3.2.2. Turbidity of emulsions The instability of the emulsions inversely correlated with their turbidity (Fig. 3). In the presence of bacteria the turbidity of the emulsions was reduced while emulsions without bacteria remained stable. The difference in the turbidity of the emulsions was also observed between the two strains. In the presence of LLD16, the turbidity decreased immediately just after the addition of the bacteria. After 24 h, the turbidity of the serum phase was similar to that of water. With LLD18 in emulsion, the turbidity was reduced to a lesser extent than with LLD16. 3.2.3. Microscopic observation From the observation of the emulsions made with CTAB at pH 4.5, the oil-droplets of the emulsions without bacteria appeared to be homogeneous and stable (Fig. 4).
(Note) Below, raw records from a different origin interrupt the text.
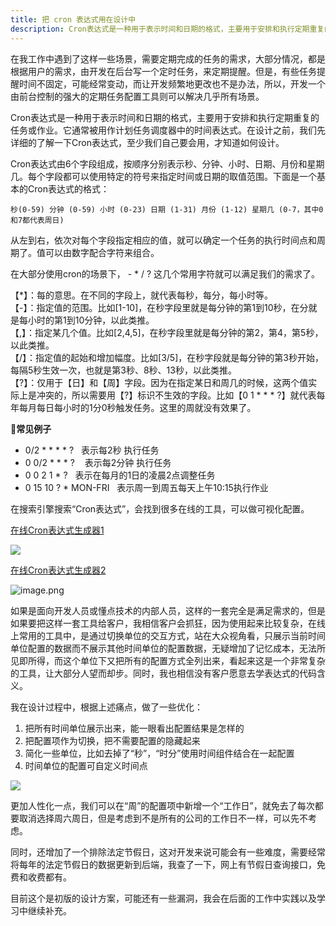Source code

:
 ```yaml
---
title: 把 cron 表达式用在设计中
description: Cron表达式是一种用于表示时间和日期的格式，主要用于安排和执行定期重复的任务或作业。它通常被用作计划任务调度器中的时间表达式。在设计之前，我们先详细的了解一下Cron表达式，至少我们自己要会用，才知道如何设计。
---
```


在我工作中遇到了这样一些场景，需要定期完成的任务的需求，大部分情况，都是根据用户的需求，由开发在后台写一个定时任务，来定期提醒。但是，有些任务提醒时间不固定，可能经常变动，而让开发频繁地更改也不是办法，所以，开发一个由前台控制的强大的定期任务配置工具则可以解决几乎所有场景。

Cron表达式是一种用于表示时间和日期的格式，主要用于安排和执行定期重复的任务或作业。它通常被用作计划任务调度器中的时间表达式。在设计之前，我们先详细的了解一下Cron表达式，至少我们自己要会用，才知道如何设计。

Cron表达式由6个字段组成，按顺序分别表示秒、分钟、小时、日期、月份和星期几。每个字段都可以使用特定的符号来指定时间或日期的取值范围。下面是一个基本的Cron表达式的格式：

`秒(0-59) 分钟 (0-59) 小时 (0-23) 日期 (1-31) 月份 (1-12) 星期几 (0-7，其中0和7都代表周日)`

从左到右，依次对每个字段指定相应的值，就可以确定一个任务的执行时间点和周期了。值可以由数字配合字符来组合。

在大部分使用cron的场景下， - * / ? 这几个常用字符就可以满足我们的需求了。

【*】：每的意思。在不同的字段上，就代表每秒，每分，每小时等。\
【-】：指定值的范围。比如[1-10]，在秒字段里就是每分钟的第1到10秒，在分就是每小时的第1到10分钟，以此类推。\
【,】：指定某几个值。比如[2,4,5]，在秒字段里就是每分钟的第2，第4，第5秒，以此类推。\
【/】：指定值的起始和增加幅度。比如[3/5]，在秒字段就是每分钟的第3秒开始，每隔5秒生效一次，也就是第3秒、8秒、13秒，以此类推。\
【?】：仅用于【日】和【周】字段。因为在指定某日和周几的时候，这两个值实际上是冲突的，所以需要用【?】标识不生效的字段。比如【0 1 * * * ?】就代表每年每月每日每小时的1分0秒触发任务。这里的周就没有效果了。

**🌰常见例子**
- 0/2 * * * * ?   表示每2秒 执行任务
- 0 0/2 * * * ?    表示每2分钟 执行任务
- 0 0 2 1 * ?   表示在每月的1日的凌晨2点调整任务
- 0 15 10 ? * MON-FRI   表示周一到周五每天上午10:15执行作业

在搜索引擎搜索“Cron表达式”，会找到很多在线的工具，可以做可视化配置。

[在线Cron表达式生成器1](https://cron.qqe2.com/)

![](https://s2.loli.net/2023/10/26/98Gojab5BncMYPF.png)

[在线Cron表达式生成器2](http://cron.ciding.cc/)

![image.png](https://s2.loli.net/2023/10/26/l9X1R4a8TgWzm63.png)

如果是面向开发人员或懂点技术的内部人员，这样的一套完全是满足需求的，但是如果要把这样一套工具给客户，我相信客户会抓狂，因为使用起来比较复杂，在线上常用的工具中，是通过切换单位的交互方式，站在大众视角看，只展示当前时间单位配置的数据而不展示其他时间单位的配置数据，无疑增加了记忆成本，无法所见即所得，而这个单位下又把所有的配置方式全列出来，看起来这是一个非常复杂的工具，让大部分人望而却步。同时，我也相信没有客户愿意去学表达式的代码含义。

我在设计过程中，根据上述痛点，做了一些优化：
1. 把所有时间单位展示出来，能一眼看出配置结果是怎样的
2. 把配置项作为切换，把不需要配置的隐藏起来
3. 简化一些单位，比如去掉了“秒”，“时分”使用时间组件结合在一起配置
4. 时间单位的配置可自定义时间点

![](https://s2.loli.net/2023/10/26/gsob7hp6y9KJdnj.png)

更加人性化一点，我们可以在“周”的配置项中新增一个“工作日”，就免去了每次都要取消选择周六周日，但是考虑到不是所有的公司的工作日不一样，可以先不考虑。

同时，还增加了一个排除法定节假日，这对开发来说可能会有一些难度，需要经常将每年的法定节假日的数据更新到后端，我查了一下，网上有节假日查询接口，免费和收费都有。

目前这个是初版的设计方案，可能还有一些漏洞，我会在后面的工作中实践以及学习中继续补充。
Similar observations were made after 2h, 4h, 6h and 24h (results not shown). In the presence of bacteria, aggregation and coalescence were observed. The droplets were bigger and coated with the cells (Fig. 4 center and right). The bacteria adsorbed to the droplet surface formed bridges between them. These results were observed above all with the LLD16 strain although similar but less dramatic results were obtained with the LLD18 strain. Some non-adsorbed LLD18 cells were also encountered in the aqueous phase while all the cells of LLD16 were adsorbed to the emulsion droplets. With the non-ionic surfactant Tween 20, the emulsion droplets were similar with or without bacteria and no adhesion of bacteria to the droplets was observed (Fig. 4).

Fig. 3. Diminution of absorbance (At / A0) 100 of emulsions made with CTAB at pH 4.5 after the addition of bacteria: control without bacteria ( ); in presence of strain LLD18 () and of strain LLD16 ( ).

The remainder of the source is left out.